◆ Task instructions ◆
Go through the entries below and say how many lines contain the string "spend"; write only that number.
*** Extracted records Section Begins ***
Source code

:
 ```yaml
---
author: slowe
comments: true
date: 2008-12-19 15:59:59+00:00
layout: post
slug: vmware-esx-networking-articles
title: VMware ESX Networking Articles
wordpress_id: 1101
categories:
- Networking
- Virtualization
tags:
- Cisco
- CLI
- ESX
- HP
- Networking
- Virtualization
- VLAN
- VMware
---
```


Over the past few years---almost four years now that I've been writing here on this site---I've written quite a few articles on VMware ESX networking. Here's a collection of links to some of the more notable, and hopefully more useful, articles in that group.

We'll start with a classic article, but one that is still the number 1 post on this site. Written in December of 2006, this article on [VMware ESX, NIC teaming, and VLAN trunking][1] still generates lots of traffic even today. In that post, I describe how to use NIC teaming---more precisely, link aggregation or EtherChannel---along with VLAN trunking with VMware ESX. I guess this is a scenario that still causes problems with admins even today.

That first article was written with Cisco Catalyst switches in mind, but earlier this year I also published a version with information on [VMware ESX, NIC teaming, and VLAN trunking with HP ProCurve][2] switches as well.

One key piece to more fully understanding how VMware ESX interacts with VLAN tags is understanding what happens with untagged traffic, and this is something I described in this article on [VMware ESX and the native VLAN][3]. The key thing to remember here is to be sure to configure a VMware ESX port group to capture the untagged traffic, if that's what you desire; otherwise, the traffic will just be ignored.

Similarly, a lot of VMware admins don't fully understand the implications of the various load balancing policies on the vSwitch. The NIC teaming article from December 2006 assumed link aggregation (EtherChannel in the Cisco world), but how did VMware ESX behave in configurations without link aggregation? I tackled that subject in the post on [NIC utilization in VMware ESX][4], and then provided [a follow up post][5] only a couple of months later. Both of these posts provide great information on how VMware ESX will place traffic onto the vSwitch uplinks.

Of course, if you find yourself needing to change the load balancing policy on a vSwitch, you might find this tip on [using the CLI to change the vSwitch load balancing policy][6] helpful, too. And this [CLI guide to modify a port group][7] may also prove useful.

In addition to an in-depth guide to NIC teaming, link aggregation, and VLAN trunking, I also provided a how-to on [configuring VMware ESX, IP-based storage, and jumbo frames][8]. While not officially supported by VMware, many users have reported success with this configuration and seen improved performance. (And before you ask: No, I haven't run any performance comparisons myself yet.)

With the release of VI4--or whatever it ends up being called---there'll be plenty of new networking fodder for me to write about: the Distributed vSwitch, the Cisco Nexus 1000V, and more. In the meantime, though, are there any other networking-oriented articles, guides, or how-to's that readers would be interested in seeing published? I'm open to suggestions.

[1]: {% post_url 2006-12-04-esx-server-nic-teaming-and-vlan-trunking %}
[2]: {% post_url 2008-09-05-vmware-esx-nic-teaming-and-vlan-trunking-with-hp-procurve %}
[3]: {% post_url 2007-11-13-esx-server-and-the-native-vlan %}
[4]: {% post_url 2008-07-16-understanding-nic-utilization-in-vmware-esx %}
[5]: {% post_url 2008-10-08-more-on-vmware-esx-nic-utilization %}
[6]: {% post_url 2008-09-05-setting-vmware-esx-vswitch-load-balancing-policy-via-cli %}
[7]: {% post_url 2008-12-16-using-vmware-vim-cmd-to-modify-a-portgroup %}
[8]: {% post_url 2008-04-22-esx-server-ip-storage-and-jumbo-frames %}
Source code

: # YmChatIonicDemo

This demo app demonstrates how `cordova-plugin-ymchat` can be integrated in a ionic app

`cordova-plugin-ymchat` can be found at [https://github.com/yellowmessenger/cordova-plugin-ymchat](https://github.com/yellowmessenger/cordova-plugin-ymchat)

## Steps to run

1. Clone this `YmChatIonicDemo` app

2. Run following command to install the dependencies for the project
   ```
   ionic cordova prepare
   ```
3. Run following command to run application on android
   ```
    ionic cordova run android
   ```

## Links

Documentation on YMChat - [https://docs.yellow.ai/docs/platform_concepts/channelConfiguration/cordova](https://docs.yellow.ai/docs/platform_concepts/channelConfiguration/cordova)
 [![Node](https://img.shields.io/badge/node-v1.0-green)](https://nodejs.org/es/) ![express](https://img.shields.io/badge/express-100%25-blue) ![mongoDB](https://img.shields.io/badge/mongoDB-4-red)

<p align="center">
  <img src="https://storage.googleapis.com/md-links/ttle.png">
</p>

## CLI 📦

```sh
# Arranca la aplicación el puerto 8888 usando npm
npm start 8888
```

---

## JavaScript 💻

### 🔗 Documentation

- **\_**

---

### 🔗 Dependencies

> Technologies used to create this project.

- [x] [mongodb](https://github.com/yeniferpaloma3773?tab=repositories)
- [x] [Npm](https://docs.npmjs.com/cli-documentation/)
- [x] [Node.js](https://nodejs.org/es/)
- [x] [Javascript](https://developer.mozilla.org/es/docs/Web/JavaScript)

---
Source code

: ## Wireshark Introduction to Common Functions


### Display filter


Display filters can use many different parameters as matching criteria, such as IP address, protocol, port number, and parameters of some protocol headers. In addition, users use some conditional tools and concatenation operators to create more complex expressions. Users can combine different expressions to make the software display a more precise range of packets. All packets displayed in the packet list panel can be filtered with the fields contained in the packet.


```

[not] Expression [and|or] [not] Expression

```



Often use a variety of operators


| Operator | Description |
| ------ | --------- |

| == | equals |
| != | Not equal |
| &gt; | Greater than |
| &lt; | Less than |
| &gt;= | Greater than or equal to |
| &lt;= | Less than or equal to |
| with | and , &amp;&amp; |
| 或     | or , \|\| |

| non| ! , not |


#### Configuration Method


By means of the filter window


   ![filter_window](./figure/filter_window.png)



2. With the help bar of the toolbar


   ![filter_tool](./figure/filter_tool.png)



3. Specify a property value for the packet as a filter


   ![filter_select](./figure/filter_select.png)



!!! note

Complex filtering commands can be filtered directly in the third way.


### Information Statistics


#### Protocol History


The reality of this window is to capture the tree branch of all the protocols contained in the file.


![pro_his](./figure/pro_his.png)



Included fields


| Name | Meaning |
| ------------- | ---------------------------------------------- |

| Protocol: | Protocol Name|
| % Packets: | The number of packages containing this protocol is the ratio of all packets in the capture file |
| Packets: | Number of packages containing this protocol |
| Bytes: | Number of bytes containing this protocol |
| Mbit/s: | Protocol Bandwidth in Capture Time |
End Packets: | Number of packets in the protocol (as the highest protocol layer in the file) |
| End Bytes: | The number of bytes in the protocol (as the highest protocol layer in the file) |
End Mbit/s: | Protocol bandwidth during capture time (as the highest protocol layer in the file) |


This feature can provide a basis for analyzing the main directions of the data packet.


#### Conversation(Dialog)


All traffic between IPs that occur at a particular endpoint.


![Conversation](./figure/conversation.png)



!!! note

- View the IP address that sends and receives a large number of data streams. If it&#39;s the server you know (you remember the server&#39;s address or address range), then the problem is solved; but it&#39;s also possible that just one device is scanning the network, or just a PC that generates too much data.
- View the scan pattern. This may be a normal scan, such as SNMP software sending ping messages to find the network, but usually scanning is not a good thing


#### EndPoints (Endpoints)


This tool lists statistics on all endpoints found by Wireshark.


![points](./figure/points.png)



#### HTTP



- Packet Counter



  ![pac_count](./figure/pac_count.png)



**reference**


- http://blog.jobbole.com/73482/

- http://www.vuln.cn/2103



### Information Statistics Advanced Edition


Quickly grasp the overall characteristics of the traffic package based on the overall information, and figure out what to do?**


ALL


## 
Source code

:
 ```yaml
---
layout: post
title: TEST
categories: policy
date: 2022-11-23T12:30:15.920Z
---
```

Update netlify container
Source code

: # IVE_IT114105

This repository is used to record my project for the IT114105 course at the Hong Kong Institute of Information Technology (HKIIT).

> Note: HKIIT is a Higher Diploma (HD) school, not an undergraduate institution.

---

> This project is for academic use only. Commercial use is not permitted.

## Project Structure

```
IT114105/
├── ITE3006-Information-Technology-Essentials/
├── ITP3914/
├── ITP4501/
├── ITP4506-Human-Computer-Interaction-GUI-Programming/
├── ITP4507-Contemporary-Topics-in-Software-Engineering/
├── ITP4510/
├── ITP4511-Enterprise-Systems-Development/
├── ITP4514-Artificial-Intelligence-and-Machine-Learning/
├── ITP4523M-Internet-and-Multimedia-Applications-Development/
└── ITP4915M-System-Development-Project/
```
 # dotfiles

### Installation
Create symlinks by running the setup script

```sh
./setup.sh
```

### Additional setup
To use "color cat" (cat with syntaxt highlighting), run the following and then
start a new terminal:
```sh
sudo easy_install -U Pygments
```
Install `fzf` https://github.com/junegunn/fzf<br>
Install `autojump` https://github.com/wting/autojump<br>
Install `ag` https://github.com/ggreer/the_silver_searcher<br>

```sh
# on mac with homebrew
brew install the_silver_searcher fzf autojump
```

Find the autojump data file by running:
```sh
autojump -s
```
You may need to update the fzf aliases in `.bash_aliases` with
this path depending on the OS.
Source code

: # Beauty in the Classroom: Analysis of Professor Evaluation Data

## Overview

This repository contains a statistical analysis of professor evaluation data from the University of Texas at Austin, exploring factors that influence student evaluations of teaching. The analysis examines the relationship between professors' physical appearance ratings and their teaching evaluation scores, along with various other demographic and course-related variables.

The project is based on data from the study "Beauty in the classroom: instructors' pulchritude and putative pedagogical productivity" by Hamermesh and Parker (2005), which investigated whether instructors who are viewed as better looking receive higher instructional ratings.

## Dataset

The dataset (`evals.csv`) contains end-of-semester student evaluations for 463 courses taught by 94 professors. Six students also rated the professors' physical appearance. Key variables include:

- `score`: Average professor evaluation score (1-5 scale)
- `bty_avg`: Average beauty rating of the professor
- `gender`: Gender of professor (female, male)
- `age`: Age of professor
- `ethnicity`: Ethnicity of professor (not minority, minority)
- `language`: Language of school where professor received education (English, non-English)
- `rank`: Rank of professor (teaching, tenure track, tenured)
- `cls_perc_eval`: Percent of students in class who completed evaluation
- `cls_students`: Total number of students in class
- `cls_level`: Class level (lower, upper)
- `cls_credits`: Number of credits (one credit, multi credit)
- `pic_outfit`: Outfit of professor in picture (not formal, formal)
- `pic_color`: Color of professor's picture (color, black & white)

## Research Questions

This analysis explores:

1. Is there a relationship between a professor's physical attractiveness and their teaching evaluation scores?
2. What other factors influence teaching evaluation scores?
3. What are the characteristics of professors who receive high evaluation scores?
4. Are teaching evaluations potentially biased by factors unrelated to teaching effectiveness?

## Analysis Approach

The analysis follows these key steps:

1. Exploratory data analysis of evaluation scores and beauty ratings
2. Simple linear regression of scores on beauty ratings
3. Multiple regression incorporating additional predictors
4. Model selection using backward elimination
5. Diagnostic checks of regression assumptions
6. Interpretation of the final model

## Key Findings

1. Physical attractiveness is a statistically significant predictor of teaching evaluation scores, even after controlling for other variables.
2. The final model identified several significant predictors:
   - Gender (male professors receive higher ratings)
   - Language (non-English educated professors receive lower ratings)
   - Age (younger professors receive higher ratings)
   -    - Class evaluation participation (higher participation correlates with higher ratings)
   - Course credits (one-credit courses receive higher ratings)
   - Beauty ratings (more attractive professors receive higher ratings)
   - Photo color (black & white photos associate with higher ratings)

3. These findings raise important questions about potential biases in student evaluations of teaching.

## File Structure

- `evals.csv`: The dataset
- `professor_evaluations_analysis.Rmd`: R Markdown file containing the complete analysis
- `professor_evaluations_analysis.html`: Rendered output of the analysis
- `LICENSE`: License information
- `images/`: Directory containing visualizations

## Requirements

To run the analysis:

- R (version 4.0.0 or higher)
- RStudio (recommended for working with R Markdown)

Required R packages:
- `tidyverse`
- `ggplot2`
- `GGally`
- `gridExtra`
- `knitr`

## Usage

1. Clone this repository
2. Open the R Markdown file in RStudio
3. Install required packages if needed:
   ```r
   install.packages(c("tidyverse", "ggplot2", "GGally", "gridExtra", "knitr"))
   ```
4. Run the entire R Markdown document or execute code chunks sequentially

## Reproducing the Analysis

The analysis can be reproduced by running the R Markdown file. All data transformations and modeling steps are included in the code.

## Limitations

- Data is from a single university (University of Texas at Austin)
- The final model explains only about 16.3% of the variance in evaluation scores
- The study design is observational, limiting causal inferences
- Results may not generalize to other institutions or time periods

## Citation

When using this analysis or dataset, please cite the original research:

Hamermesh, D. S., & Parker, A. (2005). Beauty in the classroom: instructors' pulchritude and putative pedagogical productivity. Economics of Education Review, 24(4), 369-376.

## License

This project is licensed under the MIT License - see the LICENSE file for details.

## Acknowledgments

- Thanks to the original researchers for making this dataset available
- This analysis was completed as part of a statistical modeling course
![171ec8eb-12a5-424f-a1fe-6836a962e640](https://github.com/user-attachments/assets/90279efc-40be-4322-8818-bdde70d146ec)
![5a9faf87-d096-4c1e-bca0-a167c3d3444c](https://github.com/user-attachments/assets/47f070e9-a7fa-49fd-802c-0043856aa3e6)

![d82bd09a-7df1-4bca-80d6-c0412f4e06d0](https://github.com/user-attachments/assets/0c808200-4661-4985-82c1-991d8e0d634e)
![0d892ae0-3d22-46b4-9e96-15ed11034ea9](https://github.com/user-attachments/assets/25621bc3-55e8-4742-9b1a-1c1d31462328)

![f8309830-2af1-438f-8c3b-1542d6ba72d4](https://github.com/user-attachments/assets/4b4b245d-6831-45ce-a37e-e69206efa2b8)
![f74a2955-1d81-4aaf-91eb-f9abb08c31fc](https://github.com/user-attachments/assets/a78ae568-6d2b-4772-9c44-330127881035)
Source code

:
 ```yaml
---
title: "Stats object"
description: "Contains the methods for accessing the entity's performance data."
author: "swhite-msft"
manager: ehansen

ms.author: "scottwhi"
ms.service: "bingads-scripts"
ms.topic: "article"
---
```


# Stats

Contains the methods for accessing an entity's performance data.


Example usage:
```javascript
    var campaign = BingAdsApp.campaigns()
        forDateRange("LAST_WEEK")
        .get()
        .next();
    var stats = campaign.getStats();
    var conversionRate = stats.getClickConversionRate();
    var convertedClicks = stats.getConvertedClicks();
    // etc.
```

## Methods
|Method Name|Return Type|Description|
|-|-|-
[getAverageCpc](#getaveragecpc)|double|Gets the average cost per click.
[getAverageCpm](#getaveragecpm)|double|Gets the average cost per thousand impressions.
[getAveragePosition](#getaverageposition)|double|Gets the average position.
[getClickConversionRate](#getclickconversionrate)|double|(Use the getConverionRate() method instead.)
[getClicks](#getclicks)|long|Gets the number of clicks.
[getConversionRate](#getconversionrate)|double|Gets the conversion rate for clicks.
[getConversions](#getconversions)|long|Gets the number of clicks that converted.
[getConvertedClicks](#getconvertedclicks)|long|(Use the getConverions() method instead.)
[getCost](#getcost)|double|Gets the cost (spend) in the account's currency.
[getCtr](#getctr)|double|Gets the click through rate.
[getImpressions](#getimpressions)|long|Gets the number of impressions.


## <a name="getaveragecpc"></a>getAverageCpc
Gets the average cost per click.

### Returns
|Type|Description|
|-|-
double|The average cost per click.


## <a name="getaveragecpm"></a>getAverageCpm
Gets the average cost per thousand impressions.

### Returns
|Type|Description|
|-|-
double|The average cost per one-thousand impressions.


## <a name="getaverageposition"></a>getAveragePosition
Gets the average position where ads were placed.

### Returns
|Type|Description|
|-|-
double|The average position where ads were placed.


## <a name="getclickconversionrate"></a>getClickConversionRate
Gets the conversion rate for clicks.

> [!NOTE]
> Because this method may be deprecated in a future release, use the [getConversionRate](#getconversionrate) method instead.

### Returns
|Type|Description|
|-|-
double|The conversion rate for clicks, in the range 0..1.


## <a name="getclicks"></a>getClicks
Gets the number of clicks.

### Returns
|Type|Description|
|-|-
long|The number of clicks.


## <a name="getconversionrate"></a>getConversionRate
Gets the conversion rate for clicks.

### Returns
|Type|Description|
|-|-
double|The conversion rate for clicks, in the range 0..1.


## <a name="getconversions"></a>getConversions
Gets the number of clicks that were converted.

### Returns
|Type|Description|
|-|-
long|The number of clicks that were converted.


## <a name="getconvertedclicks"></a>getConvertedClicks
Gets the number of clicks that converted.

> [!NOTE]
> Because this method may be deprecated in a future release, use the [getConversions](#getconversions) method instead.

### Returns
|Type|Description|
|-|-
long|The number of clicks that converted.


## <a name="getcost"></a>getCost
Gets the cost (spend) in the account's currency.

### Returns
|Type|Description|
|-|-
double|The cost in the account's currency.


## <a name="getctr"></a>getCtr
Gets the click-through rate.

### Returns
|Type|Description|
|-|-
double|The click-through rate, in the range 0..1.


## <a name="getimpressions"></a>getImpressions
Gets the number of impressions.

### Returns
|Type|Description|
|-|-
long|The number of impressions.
*** Extracted records Section Ends ***
◆ Task answer ◆
2